The narrator summarizes the life of a FitzGerald character from his birth in a very rich family to his lonely death, having accomplished only the translation of the "Rubaiyat". Then a dream reminds him of his stay in Ireland at the mansion of the Ashburys, a widow living with her son and three unmarried daughters, one of which, Catherine, briefly captures his attention. The widow confessed that the family was totally inept at business, and he was their first guest in the ten years that they had advertised a room for rent. The narrator continues his hike through a sparsely populated and rather desolate countryside, as if he were looking for more and more signs of decay, more run-down and neglected estates and manors. He reaches Oxford and visits the ruins of the secret weapons research center, where he can meditate on human folly before taking a ferry back to the present.
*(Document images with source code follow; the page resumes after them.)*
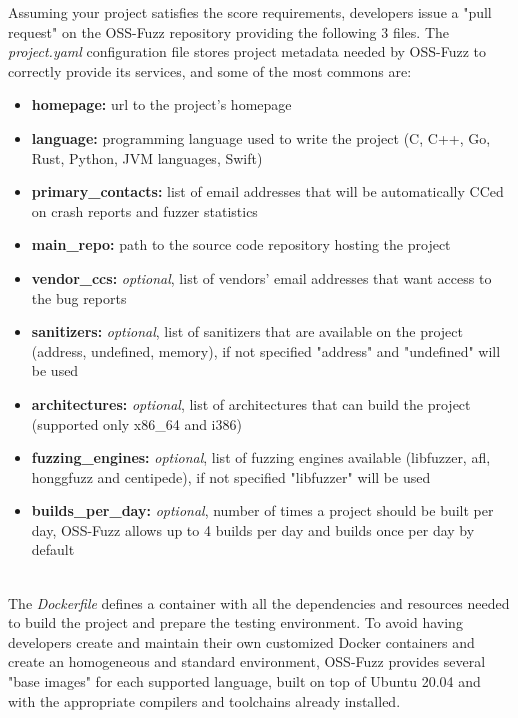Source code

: \newpage
Assuming your project satisfies the score requirements, developers issue a "pull request" on the OSS-Fuzz repository providing the following 3 files.
\newline \newline
The \textit{project.yaml} configuration file stores project metadata needed by OSS-Fuzz to correctly provide its services, and some of the most commons are:
\begin{itemize}
    \item \textbf{homepage:} url to the project's homepage
    \item \textbf{language:} programming language used to write the project (C, C++, Go, Rust, Python, JVM languages, Swift)
    \item \textbf{primary\_contacts:} list of email addresses that will be automatically CCed on crash reports and fuzzer statistics
    \item \textbf{main\_repo:} path to the source code repository hosting the project
    \item \textbf{vendor\_ccs:} \textit{optional}, list of vendors' email addresses that want access to the bug reports
    \item \textbf{sanitizers:} \textit{optional}, list of sanitizers that are available on the project (address, undefined, memory), if not specified "address" and "undefined" will be used
    \item \textbf{architectures:} \textit{optional}, list of architectures that can build the project (supported only x86\_64 and i386)
    \item \textbf{fuzzing\_engines:} \textit{optional}, list of fuzzing engines available (libfuzzer, afl, honggfuzz and centipede), if not specified "libfuzzer" will be used
    \item \textbf{builds\_per\_day:} \textit{optional}, number of times a project should be built per day, OSS-Fuzz allows up to 4 builds per day and builds once per day by default
\end{itemize}
\ \\
The \textit{Dockerfile} defines a container with all the dependencies and resources needed to build the project and prepare the testing environment.
\newline
To avoid having developers create and maintain their own customized Docker containers and create an homogeneous and standard environment, OSS-Fuzz provides several "base images" for each supported language, built on top of Ubuntu 20.04 and with the appropriate compilers and toolchains already installed.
The narrator makes one more stop to visit Thomas, a man who is devoting his life to recreating the Temple of Jerusalem. He is becoming an international celebrity, now respected as a scholar after being long believed to be a madman by his own family. The village is where Chateaubriand once lived after having escaped the terror of the French revolution, and where a rector offered him his 15-year-old daughter Charlotte in wife. Chateaubriand couldn't accept because he was already married in France. Many years later he was a diplomat in England and Charlotte appeared to him one more time, married to an admiral and mother of two children. The narrator ends his story in the park where he used to live. Over the decades a virus, a drought and a hurricane have killed most of the old trees. Now the narrator can return to Browne, but not to his main works, instead to an obscure catalog titled "Musaeum Clausum" that concerns a museum of imaginary antiquities. Among them Browne listes the cane used by the two friars who stole the secret of silk from China and brought silkworm moths to Constantinople. The narrator relates in detail how silk cultivation thrived in Italy and spread to France, but never took hold in Germany until Hitler's time, when Germans were told to become self-sufficient in everything. And the last sentences of the book quote Browne, the son of a silk merchant, about how silk was used for mourning the dead.